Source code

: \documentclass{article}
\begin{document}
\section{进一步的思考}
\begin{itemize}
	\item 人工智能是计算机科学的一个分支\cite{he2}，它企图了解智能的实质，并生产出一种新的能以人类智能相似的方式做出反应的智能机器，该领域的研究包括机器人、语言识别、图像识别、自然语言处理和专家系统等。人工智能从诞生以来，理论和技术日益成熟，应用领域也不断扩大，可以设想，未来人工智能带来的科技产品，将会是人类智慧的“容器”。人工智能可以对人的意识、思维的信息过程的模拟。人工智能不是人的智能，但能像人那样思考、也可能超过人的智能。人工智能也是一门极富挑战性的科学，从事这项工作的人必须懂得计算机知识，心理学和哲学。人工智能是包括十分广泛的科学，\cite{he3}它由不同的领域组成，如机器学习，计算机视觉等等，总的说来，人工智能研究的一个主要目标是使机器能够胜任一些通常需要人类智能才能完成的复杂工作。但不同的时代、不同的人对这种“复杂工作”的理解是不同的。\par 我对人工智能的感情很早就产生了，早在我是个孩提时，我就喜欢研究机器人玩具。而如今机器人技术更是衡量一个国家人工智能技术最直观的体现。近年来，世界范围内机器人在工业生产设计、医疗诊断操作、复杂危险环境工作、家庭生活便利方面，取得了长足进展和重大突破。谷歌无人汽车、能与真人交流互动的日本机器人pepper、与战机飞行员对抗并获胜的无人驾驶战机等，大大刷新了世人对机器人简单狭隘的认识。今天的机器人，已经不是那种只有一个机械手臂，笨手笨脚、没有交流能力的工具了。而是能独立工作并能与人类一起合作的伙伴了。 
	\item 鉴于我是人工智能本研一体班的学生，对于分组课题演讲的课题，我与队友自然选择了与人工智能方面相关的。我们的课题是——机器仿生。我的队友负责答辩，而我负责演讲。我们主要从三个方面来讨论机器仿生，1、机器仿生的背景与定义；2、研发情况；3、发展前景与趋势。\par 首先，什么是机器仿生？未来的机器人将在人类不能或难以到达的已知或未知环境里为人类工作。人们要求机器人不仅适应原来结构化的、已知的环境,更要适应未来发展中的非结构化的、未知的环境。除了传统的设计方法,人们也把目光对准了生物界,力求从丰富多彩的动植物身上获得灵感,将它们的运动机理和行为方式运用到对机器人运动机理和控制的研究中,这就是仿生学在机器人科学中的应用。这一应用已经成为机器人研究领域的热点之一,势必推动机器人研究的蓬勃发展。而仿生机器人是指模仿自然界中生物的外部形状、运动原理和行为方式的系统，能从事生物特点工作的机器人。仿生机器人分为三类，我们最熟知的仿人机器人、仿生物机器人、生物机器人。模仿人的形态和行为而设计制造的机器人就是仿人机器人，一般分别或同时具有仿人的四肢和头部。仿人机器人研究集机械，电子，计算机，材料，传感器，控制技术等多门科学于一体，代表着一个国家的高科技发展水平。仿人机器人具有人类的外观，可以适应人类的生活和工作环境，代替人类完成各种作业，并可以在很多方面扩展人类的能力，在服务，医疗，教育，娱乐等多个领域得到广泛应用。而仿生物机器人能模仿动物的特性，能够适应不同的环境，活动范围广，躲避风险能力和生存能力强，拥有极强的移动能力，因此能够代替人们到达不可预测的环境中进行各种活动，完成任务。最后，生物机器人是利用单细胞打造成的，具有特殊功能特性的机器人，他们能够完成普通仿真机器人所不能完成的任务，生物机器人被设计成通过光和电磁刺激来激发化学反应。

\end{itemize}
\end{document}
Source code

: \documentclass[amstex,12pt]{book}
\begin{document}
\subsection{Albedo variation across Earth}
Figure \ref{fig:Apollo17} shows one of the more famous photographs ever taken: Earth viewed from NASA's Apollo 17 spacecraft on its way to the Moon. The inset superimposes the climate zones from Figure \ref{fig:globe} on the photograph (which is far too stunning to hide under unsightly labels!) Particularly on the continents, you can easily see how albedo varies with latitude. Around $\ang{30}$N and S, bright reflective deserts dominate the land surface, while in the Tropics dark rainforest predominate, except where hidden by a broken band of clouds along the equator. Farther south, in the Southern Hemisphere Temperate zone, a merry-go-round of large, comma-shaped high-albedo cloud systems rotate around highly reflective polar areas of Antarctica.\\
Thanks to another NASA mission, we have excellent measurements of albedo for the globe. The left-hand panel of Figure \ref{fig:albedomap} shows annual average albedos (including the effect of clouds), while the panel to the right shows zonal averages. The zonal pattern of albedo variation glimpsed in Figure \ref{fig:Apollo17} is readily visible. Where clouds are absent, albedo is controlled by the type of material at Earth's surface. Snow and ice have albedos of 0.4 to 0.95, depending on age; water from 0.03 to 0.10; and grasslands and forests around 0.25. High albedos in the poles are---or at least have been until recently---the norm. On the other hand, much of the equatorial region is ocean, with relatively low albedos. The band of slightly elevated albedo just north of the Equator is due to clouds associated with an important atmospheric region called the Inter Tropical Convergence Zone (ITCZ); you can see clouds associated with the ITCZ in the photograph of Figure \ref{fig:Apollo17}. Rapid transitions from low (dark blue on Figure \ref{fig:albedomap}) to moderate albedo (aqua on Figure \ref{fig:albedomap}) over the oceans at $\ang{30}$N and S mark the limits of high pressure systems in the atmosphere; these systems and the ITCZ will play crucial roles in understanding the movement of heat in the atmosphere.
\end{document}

=-=-=

ACTION ITEM →
Please make an exact copy of the entries, down to the last character.

YOUR SOLUTION →
Source code

: \documentclass{article}
\begin{document}
\section{进一步的思考}
\begin{itemize}
	\item 人工智能是计算机科学的一个分支\cite{he2}，它企图了解智能的实质，并生产出一种新的能以人类智能相似的方式做出反应的智能机器，该领域的研究包括机器人、语言识别、图像识别、自然语言处理和专家系统等。人工智能从诞生以来，理论和技术日益成熟，应用领域也不断扩大，可以设想，未来人工智能带来的科技产品，将会是人类智慧的“容器”。人工智能可以对人的意识、思维的信息过程的模拟。人工智能不是人的智能，但能像人那样思考、也可能超过人的智能。人工智能也是一门极富挑战性的科学，从事这项工作的人必须懂得计算机知识，心理学和哲学。人工智能是包括十分广泛的科学，\cite{he3}它由不同的领域组成，如机器学习，计算机视觉等等，总的说来，人工智能研究的一个主要目标是使机器能够胜任一些通常需要人类智能才能完成的复杂工作。但不同的时代、不同的人对这种“复杂工作”的理解是不同的。\par 我对人工智能的感情很早就产生了，早在我是个孩提时，我就喜欢研究机器人玩具。而如今机器人技术更是衡量一个国家人工智能技术最直观的体现。近年来，世界范围内机器人在工业生产设计、医疗诊断操作、复杂危险环境工作、家庭生活便利方面，取得了长足进展和重大突破。谷歌无人汽车、能与真人交流互动的日本机器人pepper、与战机飞行员对抗并获胜的无人驾驶战机等，大大刷新了世人对机器人简单狭隘的认识。今天的机器人，已经不是那种只有一个机械手臂，笨手笨脚、没有交流能力的工具了。而是能独立工作并能与人类一起合作的伙伴了。 
	\item 鉴于我是人工智能本研一体班的学生，对于分组课题演讲的课题，我与队友自然选择了与人工智能方面相关的。我们的课题是——机器仿生。我的队友负责答辩，而我负责演讲。我们主要从三个方面来讨论机器仿生，1、机器仿生的背景与定义；2、研发情况；3、发展前景与趋势。\par 首先，什么是机器仿生？未来的机器人将在人类不能或难以到达的已知或未知环境里为人类工作。人们要求机器人不仅适应原来结构化的、已知的环境,更要适应未来发展中的非结构化的、未知的环境。除了传统的设计方法,人们也把目光对准了生物界,力求从丰富多彩的动植物身上获得灵感,将它们的运动机理和行为方式运用到对机器人运动机理和控制的研究中,这就是仿生学在机器人科学中的应用。这一应用已经成为机器人研究领域的热点之一,势必推动机器人研究的蓬勃发展。而仿生机器人是指模仿自然界中生物的外部形状、运动原理和行为方式的系统，能从事生物特点工作的机器人。仿生机器人分为三类，我们最熟知的仿人机器人、仿生物机器人、生物机器人。模仿人的形态和行为而设计制造的机器人就是仿人机器人，一般分别或同时具有仿人的四肢和头部。仿人机器人研究集机械，电子，计算机，材料，传感器，控制技术等多门科学于一体，代表着一个国家的高科技发展水平。仿人机器人具有人类的外观，可以适应人类的生活和工作环境，代替人类完成各种作业，并可以在很多方面扩展人类的能力，在服务，医疗，教育，娱乐等多个领域得到广泛应用。而仿生物机器人能模仿动物的特性，能够适应不同的环境，活动范围广，躲避风险能力和生存能力强，拥有极强的移动能力，因此能够代替人们到达不可预测的环境中进行各种活动，完成任务。最后，生物机器人是利用单细胞打造成的，具有特殊功能特性的机器人，他们能够完成普通仿真机器人所不能完成的任务，生物机器人被设计成通过光和电磁刺激来激发化学反应。

\end{itemize}
\end{document}
Source code

: \documentclass[amstex,12pt]{book}
\begin{document}
\subsection{Albedo variation across Earth}
Figure \ref{fig:Apollo17} shows one of the more famous photographs ever taken: Earth viewed from NASA's Apollo 17 spacecraft on its way to the Moon. The inset superimposes the climate zones from Figure \ref{fig:globe} on the photograph (which is far too stunning to hide under unsightly labels!) Particularly on the continents, you can easily see how albedo varies with latitude. Around $\ang{30}$N and S, bright reflective deserts dominate the land surface, while in the Tropics dark rainforest predominate, except where hidden by a broken band of clouds along the equator. Farther south, in the Southern Hemisphere Temperate zone, a merry-go-round of large, comma-shaped high-albedo cloud systems rotate around highly reflective polar areas of Antarctica.\\
Thanks to another NASA mission, we have excellent measurements of albedo for the globe. The left-hand panel of Figure \ref{fig:albedomap} shows annual average albedos (including the effect of clouds), while the panel to the right shows zonal averages. The zonal pattern of albedo variation glimpsed in Figure \ref{fig:Apollo17} is readily visible. Where clouds are absent, albedo is controlled by the type of material at Earth's surface. Snow and ice have albedos of 0.4 to 0.95, depending on age; water from 0.03 to 0.10; and grasslands and forests around 0.25. High albedos in the poles are---or at least have been until recently---the norm. On the other hand, much of the equatorial region is ocean, with relatively low albedos. The band of slightly elevated albedo just north of the Equator is due to clouds associated with an important atmospheric region called the Inter Tropical Convergence Zone (ITCZ); you can see clouds associated with the ITCZ in the photograph of Figure \ref{fig:Apollo17}. Rapid transitions from low (dark blue on Figure \ref{fig:albedomap}) to moderate albedo (aqua on Figure \ref{fig:albedomap}) over the oceans at $\ang{30}$N and S mark the limits of high pressure systems in the atmosphere; these systems and the ITCZ will play crucial roles in understanding the movement of heat in the atmosphere.
\end{document}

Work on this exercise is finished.